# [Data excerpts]
........

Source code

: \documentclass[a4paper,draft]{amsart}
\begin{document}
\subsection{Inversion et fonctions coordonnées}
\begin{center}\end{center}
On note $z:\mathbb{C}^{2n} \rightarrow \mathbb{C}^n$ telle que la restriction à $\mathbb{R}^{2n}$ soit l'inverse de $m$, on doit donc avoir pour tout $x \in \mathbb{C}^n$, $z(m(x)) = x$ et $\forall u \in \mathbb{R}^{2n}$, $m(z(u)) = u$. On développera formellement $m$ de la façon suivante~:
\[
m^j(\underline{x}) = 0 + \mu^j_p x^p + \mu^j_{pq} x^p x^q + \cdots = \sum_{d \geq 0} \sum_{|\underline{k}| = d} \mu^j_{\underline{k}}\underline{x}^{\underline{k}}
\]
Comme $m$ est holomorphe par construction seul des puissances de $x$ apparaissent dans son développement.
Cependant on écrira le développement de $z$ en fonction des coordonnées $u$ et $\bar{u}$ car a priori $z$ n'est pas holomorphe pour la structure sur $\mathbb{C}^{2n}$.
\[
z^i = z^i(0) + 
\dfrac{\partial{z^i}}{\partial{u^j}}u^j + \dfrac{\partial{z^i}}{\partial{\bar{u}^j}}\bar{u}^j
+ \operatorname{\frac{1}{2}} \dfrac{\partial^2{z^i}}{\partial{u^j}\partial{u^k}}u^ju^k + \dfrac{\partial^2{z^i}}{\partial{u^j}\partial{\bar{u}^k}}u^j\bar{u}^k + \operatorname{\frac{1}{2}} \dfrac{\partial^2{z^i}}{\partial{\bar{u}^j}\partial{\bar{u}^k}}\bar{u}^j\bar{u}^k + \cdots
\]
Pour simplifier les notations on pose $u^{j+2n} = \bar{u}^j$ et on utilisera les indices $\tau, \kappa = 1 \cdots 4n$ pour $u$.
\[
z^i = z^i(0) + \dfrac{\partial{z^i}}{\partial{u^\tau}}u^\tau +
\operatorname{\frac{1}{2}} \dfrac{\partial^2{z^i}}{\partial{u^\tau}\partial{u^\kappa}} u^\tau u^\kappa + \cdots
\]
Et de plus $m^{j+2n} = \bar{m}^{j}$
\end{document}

........

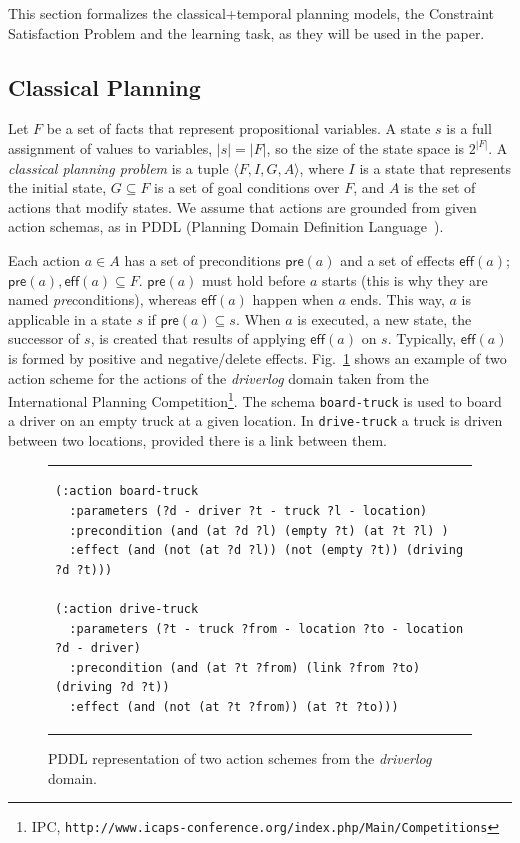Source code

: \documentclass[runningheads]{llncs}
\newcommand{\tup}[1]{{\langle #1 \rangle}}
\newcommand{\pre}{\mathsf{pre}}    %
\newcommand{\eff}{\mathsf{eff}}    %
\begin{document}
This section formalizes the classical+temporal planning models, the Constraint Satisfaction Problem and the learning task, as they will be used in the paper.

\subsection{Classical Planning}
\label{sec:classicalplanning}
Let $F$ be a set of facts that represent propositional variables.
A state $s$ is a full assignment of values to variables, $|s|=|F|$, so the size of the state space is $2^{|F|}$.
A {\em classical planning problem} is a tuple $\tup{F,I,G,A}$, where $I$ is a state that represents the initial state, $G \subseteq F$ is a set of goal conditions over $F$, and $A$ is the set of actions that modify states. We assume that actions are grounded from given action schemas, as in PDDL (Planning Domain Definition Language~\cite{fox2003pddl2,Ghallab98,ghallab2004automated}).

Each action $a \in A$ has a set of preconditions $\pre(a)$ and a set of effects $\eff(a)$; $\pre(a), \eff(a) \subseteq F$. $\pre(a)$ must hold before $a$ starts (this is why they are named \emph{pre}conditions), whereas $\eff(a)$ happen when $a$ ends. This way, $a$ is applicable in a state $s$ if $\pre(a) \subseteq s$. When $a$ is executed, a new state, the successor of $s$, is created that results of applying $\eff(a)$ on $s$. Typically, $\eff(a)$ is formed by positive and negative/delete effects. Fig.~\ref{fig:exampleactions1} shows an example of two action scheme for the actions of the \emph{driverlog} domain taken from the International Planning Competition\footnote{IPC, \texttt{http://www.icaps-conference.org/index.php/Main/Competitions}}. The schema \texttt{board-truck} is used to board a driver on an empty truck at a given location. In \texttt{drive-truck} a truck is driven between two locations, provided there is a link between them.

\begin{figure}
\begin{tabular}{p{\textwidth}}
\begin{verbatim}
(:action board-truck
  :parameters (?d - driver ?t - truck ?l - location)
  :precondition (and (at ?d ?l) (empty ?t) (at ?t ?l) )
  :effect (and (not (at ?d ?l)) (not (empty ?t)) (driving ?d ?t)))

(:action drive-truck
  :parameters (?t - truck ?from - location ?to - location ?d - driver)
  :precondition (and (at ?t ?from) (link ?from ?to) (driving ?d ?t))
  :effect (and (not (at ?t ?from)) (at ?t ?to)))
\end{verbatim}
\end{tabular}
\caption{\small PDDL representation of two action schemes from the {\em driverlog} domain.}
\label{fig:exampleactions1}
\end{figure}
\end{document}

........

# [Your assignment]
Starting at the line that has "(empty ?t) (at ?t ?l) )" in the records above, restate word for word every line until the one that has "location ?d - driver)", and include that one as well.

# [Exercise output]
  :precondition (and (at ?d ?l) (empty ?t) (at ?t ?l) )
  :effect (and (not (at ?d ?l)) (not (empty ?t)) (driving ?d ?t)))

(:action drive-truck
  :parameters (?t - truck ?from - location ?to - location ?d - driver)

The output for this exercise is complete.